# Transfering music from ipod to mac



## followme318 (Jan 12, 2004)

My old Dell crashed and i lost all of my information and music from my HD. I bought a new PowerBook G4. I want to transfer my music from my ipod onto my new computer so i can manage everything in iTunes. Please tell me how I can do this....transfer songs from ipod to apple.....?? thanks


----------



## MSM Hobbes (Apr 23, 2004)

Try the following for more info:
http://www.ipodlounge.com/articles_more.php?id=5090_0_8_0_M

One idea that I've heard is to treat the ipod just as if its another hard drive, forgeting all about the itunes. Copy the files from your ipod into another folder, and then reimport on your new itunes. I've not done such, but it may be worth a shot... Oh, and at the ipodlounge.com, there is a forum there too that may have some hints/help.
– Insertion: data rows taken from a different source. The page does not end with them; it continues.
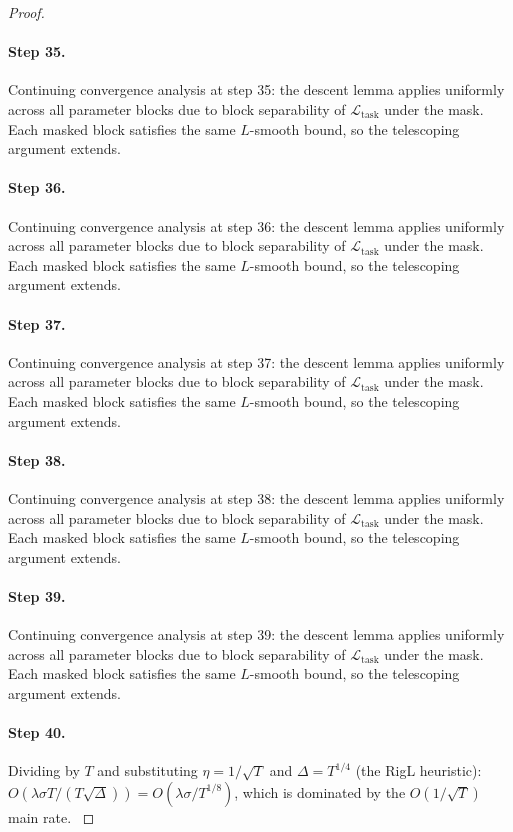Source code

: \begin{proof}
\paragraph{Step 35.}
Continuing convergence analysis at step 35:
the descent lemma applies uniformly across all parameter blocks due to block
separability of $\mathcal{L}_{\mathrm{task}}$ under the mask.  Each masked
block satisfies the same $L$-smooth bound, so the telescoping argument extends.

\paragraph{Step 36.}
Continuing convergence analysis at step 36:
the descent lemma applies uniformly across all parameter blocks due to block
separability of $\mathcal{L}_{\mathrm{task}}$ under the mask.  Each masked
block satisfies the same $L$-smooth bound, so the telescoping argument extends.

\paragraph{Step 37.}
Continuing convergence analysis at step 37:
the descent lemma applies uniformly across all parameter blocks due to block
separability of $\mathcal{L}_{\mathrm{task}}$ under the mask.  Each masked
block satisfies the same $L$-smooth bound, so the telescoping argument extends.

\paragraph{Step 38.}
Continuing convergence analysis at step 38:
the descent lemma applies uniformly across all parameter blocks due to block
separability of $\mathcal{L}_{\mathrm{task}}$ under the mask.  Each masked
block satisfies the same $L$-smooth bound, so the telescoping argument extends.

\paragraph{Step 39.}
Continuing convergence analysis at step 39:
the descent lemma applies uniformly across all parameter blocks due to block
separability of $\mathcal{L}_{\mathrm{task}}$ under the mask.  Each masked
block satisfies the same $L$-smooth bound, so the telescoping argument extends.

\paragraph{Step 40.}
Dividing by $T$ and substituting $\eta = 1/\sqrt{T}$
and $\Delta = T^{1/4}$ (the RigL heuristic):
$O(\lambda\sigma T/(T\sqrt{\Delta})) = O(\lambda\sigma/T^{1/8})$,
which is dominated by the $O(1/\sqrt{T})$ main rate.
\cite{evci2020rigging}


\end{proof}
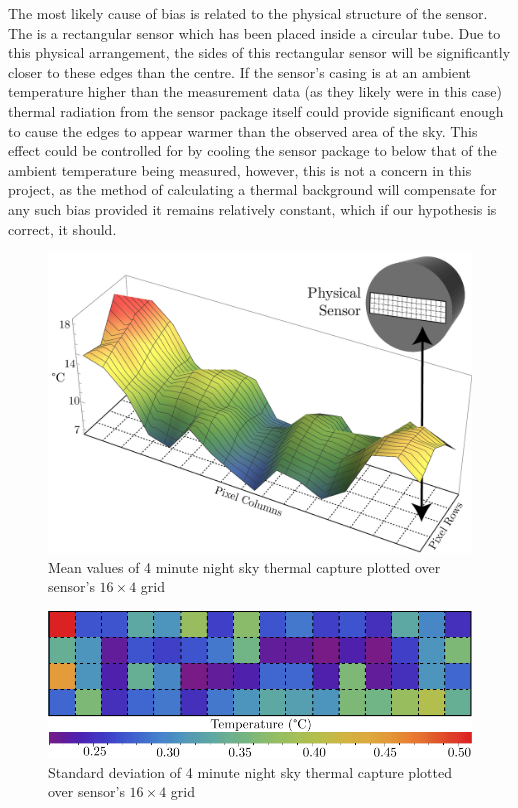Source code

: \documentclass[../thesis/thesis.tex]{subfiles}
\begin{document}
The most likely cause of bias is related to the physical structure of the sensor. The \mlx is a rectangular sensor which has been placed inside a circular tube. Due to this physical arrangement, the sides of this rectangular sensor will be significantly closer to these edges than the centre. If the sensor's casing is at an ambient temperature higher than the measurement data (as they likely were in this case) thermal radiation from the sensor package itself could provide significant enough to cause the edges to appear warmer than the observed area of the sky. This effect could be controlled for by cooling the sensor package to below that of the ambient temperature being measured, however, this is not a concern in this project, as the method of calculating a thermal background will compensate for any such bias provided it remains relatively constant, which if our hypothesis is correct, it should.

\begin{figure}
\centering
\includegraphics[width=\textwidth]{../diagrams/rest-avg-embed.pdf}
\caption{Mean values of 4 minute night sky thermal capture plotted over sensor's $16\times4$ grid}
\label{fig:meanplot}
\end{figure}

\begin{figure}
\centering
\includegraphics[width=\textwidth]{../diagrams/stddev-contour2.pdf}
\caption{Standard deviation of 4 minute night sky thermal capture plotted over sensor's $16\times4$ grid}
\label{fig:stdplot}
\end{figure}
\end{document}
Good luck, and whatever ya do, please let us know here too - thanks!


----------



## followme318 (Jan 12, 2004)

MSM Hobbies-thank you very much

Being that I am a recent changer from PC to Mac I had tried to move the ipod files as if it were an additional hard drive already. Although, the ipod control folder didnt appear. I have a feeling there is a setting, which i looked for to change, is set to hide hidden folders from within the ipod.

I ended up using the forum you sent me. There was a ink there with a program which easily directs you and moves all your files from your ipod onto you comp. The mac version of htis program is here:

http://www.thelittleappfactory.com/application.php?app=iPodRip

the PC version is also availible by browsing for it through the link above. Again, thanks.


----------



## MSM Hobbes (Apr 23, 2004)

You be welcome! So, so far, how well do you like your new PB G4 Mac?
Much troubles converting from PC to this superiour computer?  
Take care,
Rob


----------